Back on subject. I don't think it really matters at least not to me. As long doesn'toes'nt look like a rolling garbage can. Many don't want to/can't haul anything big. I may look at a neighboring campsite and say we were there once, but I'm not going to judge you by what you are camping in. It's camping, roll with what ya got. smile.gif
Lindsay Richards
When I was young and foolish, we snuck into a campground (Yellowstone) that did not allow tent camping. In the morning we were told that the reason was because of recent bear attacks. I think a bear would not have much trouble getting into a popup either.
jamarynn1
We were camping in the Smokies many years ago. The people next door had a pop-up. The lady put bacon grease in a jar, put the jar into a metal cannister and put that into a wooden box. That evening while they were at a campfire talk, one of the bears ripped into their pop-up, tore open the wooden box, the metal cannister and broke the jar. The ranger said that was exactly why they tell everyone never, never, never put anything that might have the slightest smell of food into a tent or pop-up, but always put it in the trunk of your car. Those furry rascals can sniff out food better than a politician can smell a photo-op.
John S.
Sometimes I look for a park that is adult oriented. No kids around and a quiet place to relax. Those usually have restrictions on either size or type or age. The age is usually just so they can turn away a seriously used up unit. Other times I will seek out a Jellystone and watch the kids or take the grandkids. It all depends on what I way at the time. Yes there are restriction on trailers, Cs and tents and popups. Sometimes for safety reasons other times as a way to make it a quieter park. Not many class A units have loads of kids, though there are bunk models out there too. There is always an option nearby everywhere unless it is for safety and bears.
nedmtnman
QUOTE(jamarynn1 @ Apr 5 2012, 03:11 PM) *

The ranger said that was exactly why they tell everyone never, never, never put anything that might have the slightest smell of food into a tent or pop-up, but always put it in the trunk of your car. Those furry rascals can sniff out food better than a politician can smell a photo-op.
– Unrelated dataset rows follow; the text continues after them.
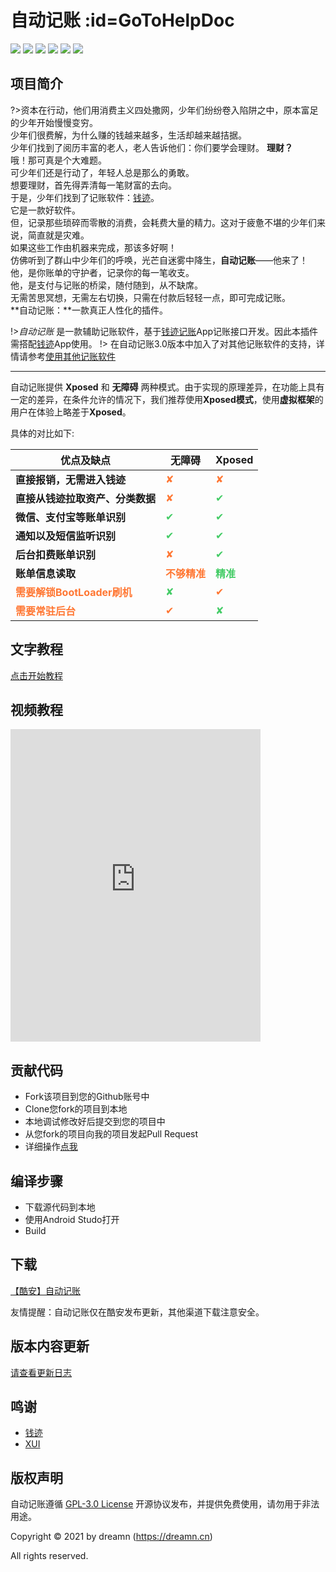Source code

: # 自动记账  :id=GoToHelpDoc

![](https://img.shields.io/static/v1?label=framework&message=Xposed/无障碍&color=success&style=for-the-badge)
![](https://img.shields.io/static/v1?label=licenes&message=GPL3.0&color=important&style=for-the-badge)
![](https://img.shields.io/github/issues/dreamncn/Qianji_auto?style=for-the-badge)
![](https://img.shields.io/github/stars/dreamncn/Qianji_auto.svg?style=for-the-badge)
![](https://img.shields.io/badge/dynamic/json?color=blueviolet&label=Coolapk&suffix=%20fans&query=%24.data.totalSubs&url=https%3A%2F%2Fapi.spencerwoo.com%2Fsubstats%2F%3Fsource%3Dcoolapk%26queryKey%3D1503334&link=http%3A%2F%2Fwww.coolapk.com%2Fu%2F1503334&style=for-the-badge)
![](https://img.shields.io/static/v1?label=download&message=40K&color=9cf&style=for-the-badge)

## 项目简介

?>资本在行动，他们用消费主义四处撒网，少年们纷纷卷入陷阱之中，原本富足的少年开始慢慢变穷。<br/>
少年们很费解，为什么赚的钱越来越多，生活却越来越拮据。<br/>
少年们找到了阅历丰富的老人，老人告诉他们：你们要学会理财。
**理财？**<br/>
哦！那可真是个大难题。<br/>
可少年们还是行动了，年轻人总是那么的勇敢。<br/>
想要理财，首先得弄清每一笔财富的去向。<br/>
于是，少年们找到了记账软件：[钱迹](https://www.coolapk.com/apk/com.mutangtech.qianji)。<br/>
它是一款好软件。<br/>
但，记录那些琐碎而零散的消费，会耗费大量的精力。这对于疲惫不堪的少年们来说，简直就是灾难。<br/>
如果这些工作由机器来完成，那该多好啊！<br/>
仿佛听到了群山中少年们的呼唤，光芒自迷雾中降生，**自动记账**——他来了！<br/>
他，是你账单的守护者，记录你的每一笔收支。<br/>
他，是支付与记账的桥梁，随付随到，从不缺席。<br/>
无需苦思冥想，无需左右切换，只需在付款后轻轻一点，即可完成记账。<br/>
**自动记账：**一款真正人性化的插件。<br/>

!>*自动记账* 是一款辅助记账软件，基于[钱迹记账](https://www.coolapk.com/apk/com.mutangtech.qianji)App记账接口开发。因此本插件需搭配[钱迹](https://www.coolapk.com/apk/com.mutangtech.qianji)App使用。
!> 在自动记账3.0版本中加入了对其他记账软件的支持，详情请参考[使用其他记账软件]()

----

自动记账提供 **Xposed** 和 **无障碍** 两种模式。由于实现的原理差异，在功能上具有一定的差异，在条件允许的情况下，我们推荐使用**Xposed模式**，使用**虚拟框架**的用户在体验上略差于**Xposed**。


具体的对比如下:

| 优点及缺点                                               | 无障碍 | Xposed |
| --------------------------------------------------------| ------ | ------ |
| **直接报销，无需进入钱迹**                               | <font color="#ff7733">✘</font>| <font color="#ff7733">✘</font>|
| **直接从钱迹拉取资产、分类数据**                         | <font color="#ff7733">✘</font>| <font color="#44cc66">✔</font>|
| **微信、支付宝等账单识别**                             | <font color="#44cc66">✔</font>| <font color="#44cc66">✔</font>|
| **通知以及短信监听识别**                             | <font color="#44cc66">✔</font>| <font color="#44cc66">✔</font>|
| **后台扣费账单识别**                      | <font color="#ff7733">✘</font>| <font color="#44cc66">✔</font>|
| **账单信息读取**                  | **<font color="#ff7733">不够精准</font>**| **<font color="#44cc66">精准</font>**|
| **<font color="#ff7733">需要解锁BootLoader刷机</font>** | <font color="#44cc66">✘</font>| <font color="#ff7733">✔</font>|
| **<font color="#ff7733">需要常驻后台</font>**           | <font color="#ff7733">✔</font>| <font color="#44cc66">✘</font>|


## 文字教程

[点击开始教程](教程说明.md)

## 视频教程

<iframe src="https://player.bilibili.com/player.html?aid=289448844&bvid=BV1Hf4y147Yi&cid=303785417&page=1" scrolling="no" border="0" frameborder="no" framespacing="0" allowfullscreen="true" height="500" width="400"> </iframe>

## 贡献代码

- Fork该项目到您的Github账号中
- Clone您fork的项目到本地
- 本地调试修改好后提交到您的项目中
- 从您fork的项目向我的项目发起Pull Request
- 详细操作[点我](Contribution.md)

## 编译步骤

- 下载源代码到本地
- 使用Android Studo打开
- Build

## 下载

[【酷安】自动记账](https://www.coolapk.com/apk/cn.dreamn.qianji_auto)

友情提醒：自动记账仅在酷安发布更新，其他渠道下载注意安全。

## 版本内容更新

[请查看更新日志](/ChangeLog.md) 

## 鸣谢

- [钱迹](http://www.qianjiapp.com/)
- [XUI](https://github.com/xuexiangjys/XUI)


## 版权声明

自动记账遵循 [GPL-3.0 License](/LICENSE) 开源协议发布，并提供免费使用，请勿用于非法用途。

Copyright © 2021 by dreamn (https://dreamn.cn)

All rights reserved.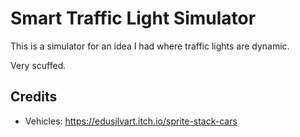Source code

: # Smart Traffic Light Simulator
This is a simulator for an idea I had where traffic lights are dynamic.

Very scuffed.

## Credits
- Vehicles: https://edusilvart.itch.io/sprite-stack-cars
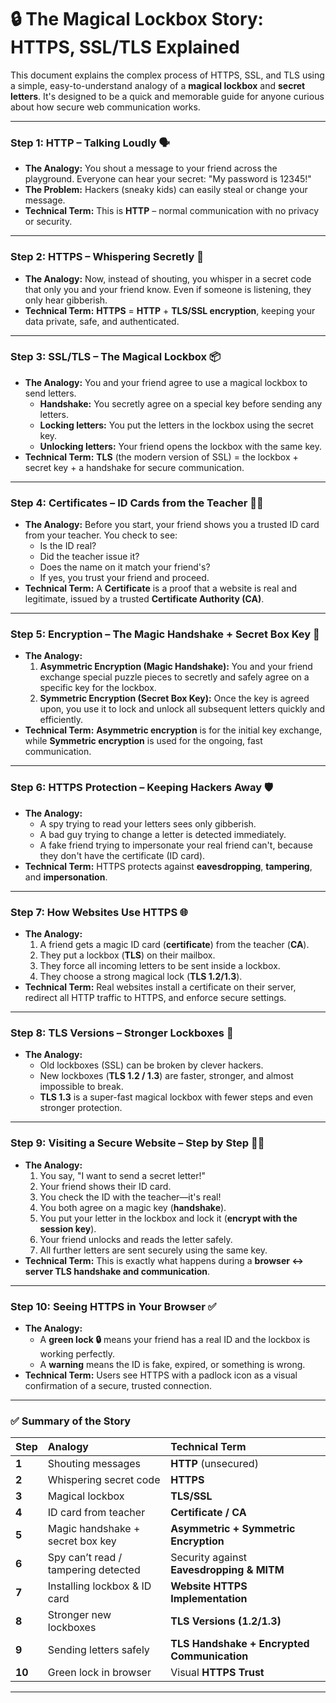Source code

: # 🔒 The Magical Lockbox Story: HTTPS, SSL/TLS Explained

This document explains the complex process of HTTPS, SSL, and TLS using a simple, easy-to-understand analogy of a **magical lockbox** and **secret letters**. It's designed to be a quick and memorable guide for anyone curious about how secure web communication works.

---

### Step 1: HTTP – Talking Loudly 🗣️

* **The Analogy:** You shout a message to your friend across the playground. Everyone can hear your secret: "My password is 12345!"
* **The Problem:** Hackers (sneaky kids) can easily steal or change your message.
* **Technical Term:** This is **HTTP** – normal communication with no privacy or security.

---

### Step 2: HTTPS – Whispering Secretly 🤫

* **The Analogy:** Now, instead of shouting, you whisper in a secret code that only you and your friend know. Even if someone is listening, they only hear gibberish.
* **Technical Term:** **HTTPS** = **HTTP** + **TLS/SSL encryption**, keeping your data private, safe, and authenticated.

---

### Step 3: SSL/TLS – The Magical Lockbox 📦

* **The Analogy:** You and your friend agree to use a magical lockbox to send letters.
    * **Handshake:** You secretly agree on a special key before sending any letters.
    * **Locking letters:** You put the letters in the lockbox using the secret key.
    * **Unlocking letters:** Your friend opens the lockbox with the same key.
* **Technical Term:** **TLS** (the modern version of SSL) = the lockbox + secret key + a handshake for secure communication.

---

### Step 4: Certificates – ID Cards from the Teacher 👩‍🏫

* **The Analogy:** Before you start, your friend shows you a trusted ID card from your teacher. You check to see:
    * Is the ID real?
    * Did the teacher issue it?
    * Does the name on it match your friend's?
    * If yes, you trust your friend and proceed.
* **Technical Term:** A **Certificate** is a proof that a website is real and legitimate, issued by a trusted **Certificate Authority (CA)**.

---

### Step 5: Encryption – The Magic Handshake + Secret Box Key 🔐

* **The Analogy:**
    1.  **Asymmetric Encryption (Magic Handshake):** You and your friend exchange special puzzle pieces to secretly and safely agree on a specific key for the lockbox.
    2.  **Symmetric Encryption (Secret Box Key):** Once the key is agreed upon, you use it to lock and unlock all subsequent letters quickly and efficiently.
* **Technical Term:** **Asymmetric encryption** is for the initial key exchange, while **Symmetric encryption** is used for the ongoing, fast communication.

---

### Step 6: HTTPS Protection – Keeping Hackers Away 🛡️

* **The Analogy:**
    * A spy trying to read your letters sees only gibberish.
    * A bad guy trying to change a letter is detected immediately.
    * A fake friend trying to impersonate your real friend can't, because they don't have the certificate (ID card).
* **Technical Term:** HTTPS protects against **eavesdropping**, **tampering**, and **impersonation**.

---

### Step 7: How Websites Use HTTPS 🌐

* **The Analogy:**
    1.  A friend gets a magic ID card (**certificate**) from the teacher (**CA**).
    2.  They put a lockbox (**TLS**) on their mailbox.
    3.  They force all incoming letters to be sent inside a lockbox.
    4.  They choose a strong magical lock (**TLS 1.2/1.3**).
* **Technical Term:** Real websites install a certificate on their server, redirect all HTTP traffic to HTTPS, and enforce secure settings.

---

### Step 8: TLS Versions – Stronger Lockboxes 💪

* **The Analogy:**
    * Old lockboxes (SSL) can be broken by clever hackers.
    * New lockboxes (**TLS 1.2 / 1.3**) are faster, stronger, and almost impossible to break.
    * **TLS 1.3** is a super-fast magical lockbox with fewer steps and even stronger protection.

---

### Step 9: Visiting a Secure Website – Step by Step 🚶‍♂️

* **The Analogy:**
    1.  You say, "I want to send a secret letter!"
    2.  Your friend shows their ID card.
    3.  You check the ID with the teacher—it's real!
    4.  You both agree on a magic key (**handshake**).
    5.  You put your letter in the lockbox and lock it (**encrypt with the session key**).
    6.  Your friend unlocks and reads the letter safely.
    7.  All further letters are sent securely using the same key.
* **Technical Term:** This is exactly what happens during a **browser ↔ server TLS handshake and communication**.

---

### Step 10: Seeing HTTPS in Your Browser ✅

* **The Analogy:**
    * A **green lock 🔒** means your friend has a real ID and the lockbox is working perfectly.
    * A **warning** means the ID is fake, expired, or something is wrong.
* **Technical Term:** Users see HTTPS with a padlock icon as a visual confirmation of a secure, trusted connection.

---

### ✅ Summary of the Story

| Step | Analogy | Technical Term |
| :--- | :--- | :--- |
| **1** | Shouting messages | **HTTP** (unsecured) |
| **2** | Whispering secret code | **HTTPS** |
| **3** | Magical lockbox | **TLS/SSL** |
| **4** | ID card from teacher | **Certificate / CA** |
| **5** | Magic handshake + secret box key | **Asymmetric + Symmetric Encryption** |
| **6** | Spy can’t read / tampering detected | Security against **Eavesdropping & MITM** |
| **7** | Installing lockbox & ID card | **Website HTTPS Implementation** |
| **8** | Stronger new lockboxes | **TLS Versions (1.2/1.3)** |
| **9** | Sending letters safely | **TLS Handshake + Encrypted Communication** |
| **10** | Green lock in browser | Visual **HTTPS Trust** |

---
I had a neighbor a few years ago in the Colorado mountains that left a large bag of sunflower seeds in the trunk of her car. Guess what. No trunk and no seeds. Mr or Ms Bear had a good meal. Most National Parks have bear proof containers for food of hang it from a tree where the bears can't get to it. What is suggested it run a rope between two trees and then hang the food from that rope.